L’artista, per dirla alla maniera di Proust, interpreta il suo rapporto con la pittura come la necessità di un’“iscrizione interiore”, proiettata fuori dal suo perimetro profondo e segreto a illuminare la temperatura del proprio rapporto col mondo.

Nella più recente fase del suo lavoro, in contiguità con il concetto spaziale dei “teatrini” di Fontana, Colussa disloca sagome antropomorfe sul bordo inferiore della cornice, di cui esse appaiono quasi escrescenze lignee, come elementi di allusività figurale che dialetticamente si confrontano con la spazialità dell’opera. Il bordo non “chiude” il dipinto, anzi fa parte integrante dell’evento pittorico, che presenta forme addossate in un movimento intenso della geometria costitutiva.

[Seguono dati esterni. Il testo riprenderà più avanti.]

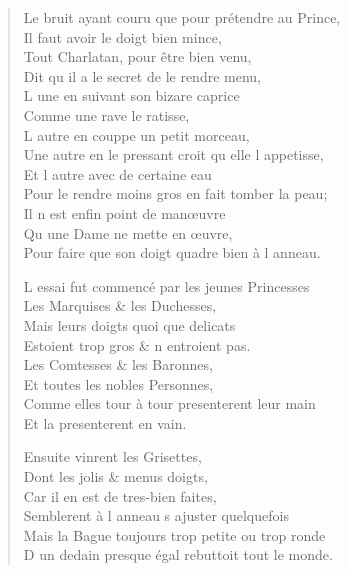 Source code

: \documentclass[14pt,a4paper]{memoir}
\begin{document}
{{\begin{otherlanguage}{french}
\begin{verse}
Le bruit ayant couru que pour prétendre au Prince, \\
\vin Il faut avoir le doigt bien mince, \\
\vin Tout Charlatan, pour être bien venu, \\
Dit qu\textquotesingle{} il a le secret de le rendre menu, \\
\vin L\textquotesingle{} une en suivant son bizare caprice \\
\vin Comme une rave le ratisse, \\
\vin L\textquotesingle{} autre en couppe un petit morceau, \\
Une autre en le pressant croit qu\textquotesingle{} elle l\textquotesingle{} appetisse, \\
\vin Et l\textquotesingle{} autre avec de certaine eau \\
Pour le rendre moins gros en fait tomber la peau; \\
\vin Il n\textquotesingle{} est enfin point de manœuvre \\
\vin Qu\textquotesingle{} une Dame ne mette en œuvre, \\
Pour faire que son doigt quadre bien à l\textquotesingle{} anneau.

L\textquotesingle{} essai fut commencé par les jeunes Princesses \\
\vin Les Marquises \& les Duchesses, \\
\vin Mais leurs doigts quoi que delicats \\
\vin Estoient trop gros \& n\textquotesingle{} entroient pas. \\
\vin Les Comtesses \& les Baronnes, \\
\vin Et toutes les nobles Personnes, \\
Comme elles tour à tour presenterent leur main \\
\vin Et la presenterent en vain.

\vin Ensuite vinrent les Grisettes, \\
\vin Dont les jolis \& menus doigts, \\
\vin Car il en est de tres-bien faites, \\
Semblerent à l\textquotesingle{} anneau s\textquotesingle{} ajuster quelquefois \\
Mais la Bague toujours trop petite ou trop ronde \\
D\textquotesingle{} un dedain presque égal rebuttoit tout le monde.


\end{verse}
\end{otherlanguage}}}
\end{document}

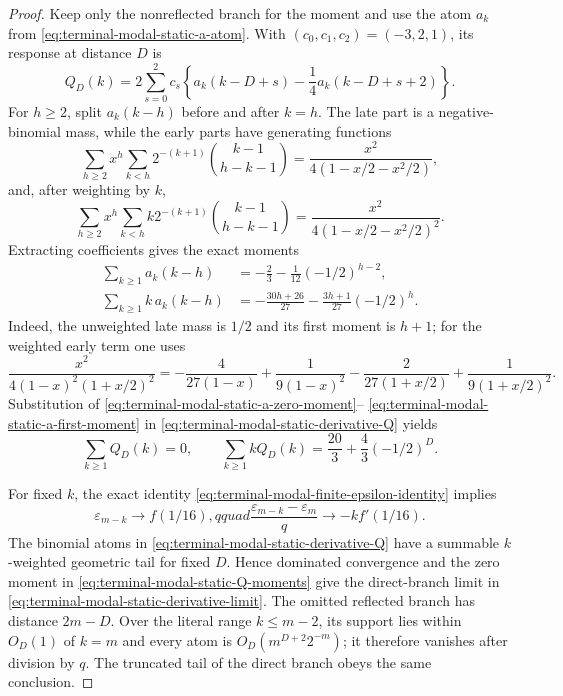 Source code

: \begin{proof}
Keep only the nonreflected branch for the moment and use the atom
$a_k$ from \eqref{eq:terminal-modal-static-a-atom}.  With
$(c_0,c_1,c_2)=(-3,2,1)$, its response at distance $D$ is
\begin{equation}
 Q_D(k)=2\sum_{s=0}^2c_s\left\{
 a_k(k-D+s)-\frac14a_k(k-D+s+2)\right\}.
 \label{eq:terminal-modal-static-derivative-Q}
\end{equation}
For $h\ge2$, split $a_k(k-h)$ before and after $k=h$.  The late part is a
negative-binomial mass, while the early parts have generating functions
\[
 \sum_{h\ge2}x^h\sum_{k<h}
 2^{-(k+1)}\binom{k-1}{h-k-1}
 =\frac{x^2}{4(1-x/2-x^2/2)},
\]
and, after weighting by $k$,
\[
 \sum_{h\ge2}x^h\sum_{k<h}
 k2^{-(k+1)}\binom{k-1}{h-k-1}
 =\frac{x^2}{4(1-x/2-x^2/2)^2}.
\]
Extracting coefficients gives the exact moments
\begin{align}
 \sum_{k\ge1}a_k(k-h)
 &=-\frac23-\frac1{12}(-1/2)^{h-2},
 \label{eq:terminal-modal-static-a-zero-moment}\\
 \sum_{k\ge1}k\,a_k(k-h)
 &=-\frac{30h+26}{27}
   -\frac{3h+1}{27}(-1/2)^h.
 \label{eq:terminal-modal-static-a-first-moment}
\end{align}
Indeed, the unweighted late mass is $1/2$ and its first moment is $h+1$;
for the weighted early term one uses
\[
 \frac{x^2}{4(1-x)^2(1+x/2)^2}
 =-\frac4{27(1-x)}+\frac1{9(1-x)^2}
  -\frac2{27(1+x/2)}+\frac1{9(1+x/2)^2}.
\]
Substitution of
\eqref{eq:terminal-modal-static-a-zero-moment}--
\eqref{eq:terminal-modal-static-a-first-moment} in
\eqref{eq:terminal-modal-static-derivative-Q} yields
\begin{equation}
 \sum_{k\ge1}Q_D(k)=0,
 \qquad
 \sum_{k\ge1}kQ_D(k)
 =\frac{20}{3}+\frac43(-1/2)^D.
 \label{eq:terminal-modal-static-Q-moments}
\end{equation}

For fixed $k$, the exact identity
\eqref{eq:terminal-modal-finite-epsilon-identity} implies
\[
 \varepsilon_{m-k}\longrightarrow f(1/16),qquad
 \frac{\varepsilon_{m-k}-\varepsilon_m}{q}
 \longrightarrow-kf'(1/16).
\]
The binomial atoms in \eqref{eq:terminal-modal-static-derivative-Q} have a
summable $k$-weighted geometric tail for fixed $D$.  Hence dominated
convergence and the zero moment in
\eqref{eq:terminal-modal-static-Q-moments} give the direct-branch limit in
\eqref{eq:terminal-modal-static-derivative-limit}.  The omitted reflected
branch has distance $2m-D$.  Over the literal range $k\le m-2$, its support
lies within $O_D(1)$ of $k=m$ and every atom is
$O_D(m^{D+2}2^{-m})$; it therefore vanishes after division by $q$.  The
truncated tail of the direct branch obeys the same conclusion.


\end{proof}
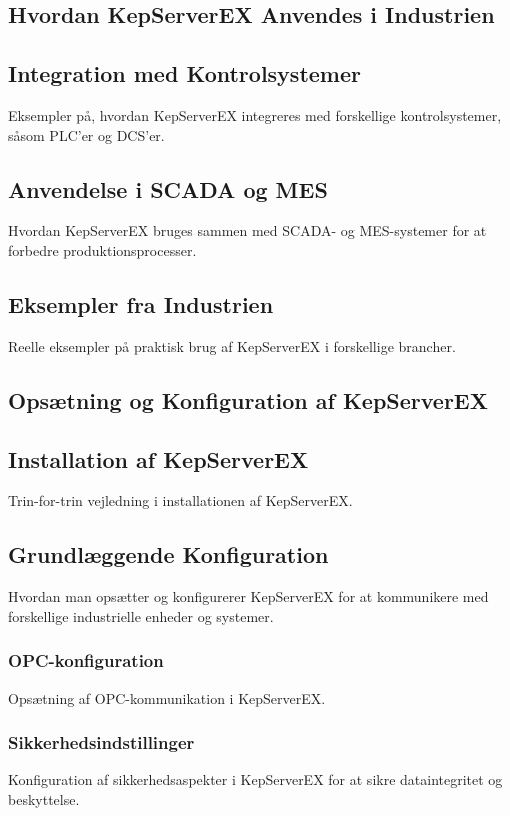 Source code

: \subsection{Hvordan KepServerEX Anvendes i Industrien}
\subsection{Integration med Kontrolsystemer}
Eksempler på, hvordan KepServerEX integreres med forskellige kontrolsystemer, såsom PLC'er og DCS'er.

\subsection{Anvendelse i SCADA og MES}
Hvordan KepServerEX bruges sammen med SCADA- og MES-systemer for at forbedre produktionsprocesser.

\subsection{Eksempler fra Industrien}
Reelle eksempler på praktisk brug af KepServerEX i forskellige brancher.

\subsection{Opsætning og Konfiguration af KepServerEX}
\subsection{Installation af KepServerEX}
Trin-for-trin vejledning i installationen af KepServerEX.

\subsection{Grundlæggende Konfiguration}
Hvordan man opsætter og konfigurerer KepServerEX for at kommunikere med forskellige industrielle enheder og systemer.

\subsubsection{OPC-konfiguration}
Opsætning af OPC-kommunikation i KepServerEX.

\subsubsection{Sikkerhedsindstillinger}
Konfiguration af sikkerhedsaspekter i KepServerEX for at sikre dataintegritet og beskyttelse.

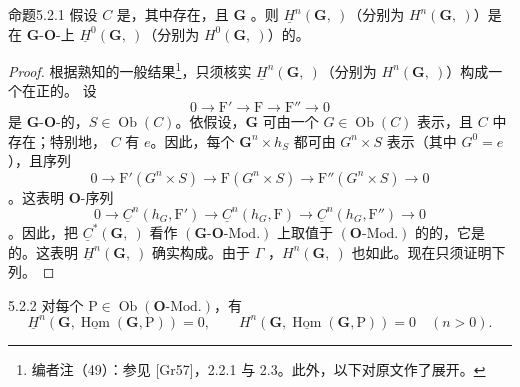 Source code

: \begin{SGAresult}{命题}{5.2.1}
假设 $C$ 是，其中存在，且 $\mathbf G$ 。则 $\underline H^n(\mathbf G,\ )$（分别为 $H^n(\mathbf G,\ )$）是在 $\mathbf G$-$\mathbf O$-上 $\underline H^0(\mathbf G,\ )$（分别为 $H^0(\mathbf G,\ )$）的。
\end{SGAresult}
\begin{proof}
根据熟知的一般结果\footnote{编者注（49）：参见 [Gr57]，2.2.1 与 2.3。此外，以下对原文作了展开。}，只须核实 $\underline H^n(\mathbf G,\ )$（分别为 $H^n(\mathbf G,\ )$）构成一个在正的。
设
\[
0\longrightarrow\mathrm F'\longrightarrow\mathrm F\longrightarrow\mathrm F''\longrightarrow0
\]
是 $\mathbf G$-$\mathbf O$-的，$S\in\operatorname{Ob}(C)$。依假设，$\mathbf G$ 可由一个 $G\in\operatorname{Ob}(C)$ 表示，且 $C$ 中存在；特别地，
$C$ 有 $e$。因此，每个 $\mathbf G^n\times h_S$ 都可由 $G^n\times S$ 表示（其中 $G^0=e$），且序列
\[
0\longrightarrow\mathrm F'(G^n\times S)\longrightarrow\mathrm F(G^n\times S)\longrightarrow\mathrm F''(G^n\times S)\longrightarrow0
\]
。这表明 $\mathbf O$-序列
\[
0\longrightarrow\underline C^n(h_G,\mathrm F')\longrightarrow\underline C^n(h_G,\mathrm F)\longrightarrow\underline C^n(h_G,\mathrm F'')\longrightarrow0
\]
。因此，把 $\underline C^*(\mathbf G,\ )$ 看作 $(\mathbf G\text{-}\mathbf O\text{-}\mathrm{Mod.})$ 上取值于 $(\mathbf O\text{-}\mathrm{Mod.})$ 的的，它是的。这表明 $\underline H^n(\mathbf G,\ )$ 确实构成。由于 $\Gamma$ ，$H^n(\mathbf G,\ )$ 也如此。现在只须证明下列。
\end{proof}
\begin{SGAresult}{}{5.2.2}
对每个 $\mathrm P\in\operatorname{Ob}(\mathbf O\text{-}\mathrm{Mod.})$，有
\[
\underline H^n(\mathbf G,\underline{\operatorname{Hom}}(\mathbf G,\mathrm P))=0,\qquad
H^n(\mathbf G,\underline{\operatorname{Hom}}(\mathbf G,\mathrm P))=0\quad(n>0).
\]
\end{SGAresult}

L’operazione creativa vive anche su sequenze di aggiunte e sottrazioni dentro un impianto stratificato a collage, dove i brani di carta, rigorosamente quadrati, sono non ritagli generici e casuali, ma fotografie scattate dall’artista al Beaubourg di Parigi; è un modo per protendere la visione oltre la contingenza e cristallizzarla sulla superficie, dove le immagini vengono sbiancate e ricoperte da una tela a trama diradata. Così l’artista crea una suggestione di distanza e allontanamento, senza che vi sia il momento del distacco e della cancellazione.

L’opera si caratterizza per un affinamento della sintesi: da una rottura degli schemi geometrici va al riempimento del quadrato con materia minima; invece di far ruotare le forme, le blocca in una fissità apparente, entro cui si muovono e fluttuano.

Negli ultimi quadri – in cui è chiara la suggestione per il neocostruttivismo russo – la tela sovrapposta e distesa sull’immagine dà un’idea di appannamento e di distanza, come un diaframma tra il passato e l’attualità.